About this exercise:
Copying nothing before it, reproduce the line that holds "et al's General" and every line after it in the data, exactly.

Supplied records:
▼▼▼

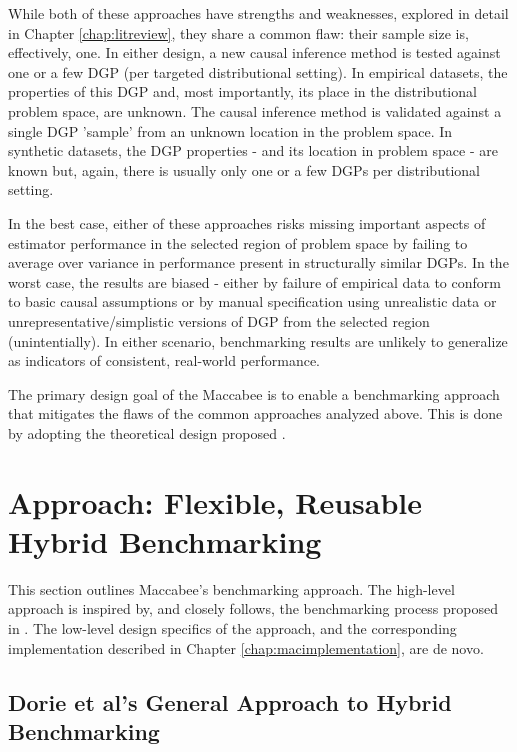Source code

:\documentclass[../main.tex]{subfiles}
\begin{document}
While both of these approaches have strengths and weaknesses, explored in detail in Chapter \ref{chap:litreview}, they share a common flaw: their sample size is, effectively, one. In either design, a new causal inference method is tested against one or a few DGP (per targeted distributional setting). In empirical datasets, the properties of this DGP and, most importantly, its place in the distributional problem space, are unknown. The causal inference method is validated against a single DGP 'sample' from an unknown location in the problem space. In synthetic datasets, the DGP properties - and its location in problem space - are known but, again, there is usually only one or a few DGPs per distributional setting.

\vspace{\baselineskip}

In the best case, either of these approaches risks missing important aspects of estimator performance in the selected region of problem space by failing to average over variance in performance present in structurally similar DGPs. In the worst case, the results are biased - either by failure of empirical data to conform to basic causal assumptions or by manual specification using unrealistic data or unrepresentative/simplistic versions of DGP from the selected region (unintentially). In either scenario, benchmarking results are unlikely to generalize as indicators of consistent, real-world performance.

\vspace{\baselineskip}

The primary design goal of the Maccabee is to enable a benchmarking approach that mitigates the flaws of the common approaches analyzed above. This is done by adopting the theoretical design proposed \textcite{Dorie2019Automated1}.

\section{Approach: Flexible, Reusable Hybrid Benchmarking}
\label{mac:approach}

This section outlines Maccabee's benchmarking approach. The high-level approach is inspired by, and closely follows, the benchmarking process proposed in \textcite{Dorie2019Automated1}. The low-level design specifics of the approach, and the corresponding implementation described in Chapter \ref{chap:macimplementation}, are de novo.

\subsection{Dorie et al's General Approach to Hybrid Benchmarking}
\label{mac:generalapproach}
\end{document}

▲▲▲

Answer space:
\subsection{Dorie et al's General Approach to Hybrid Benchmarking}
\label{mac:generalapproach}
\end{document}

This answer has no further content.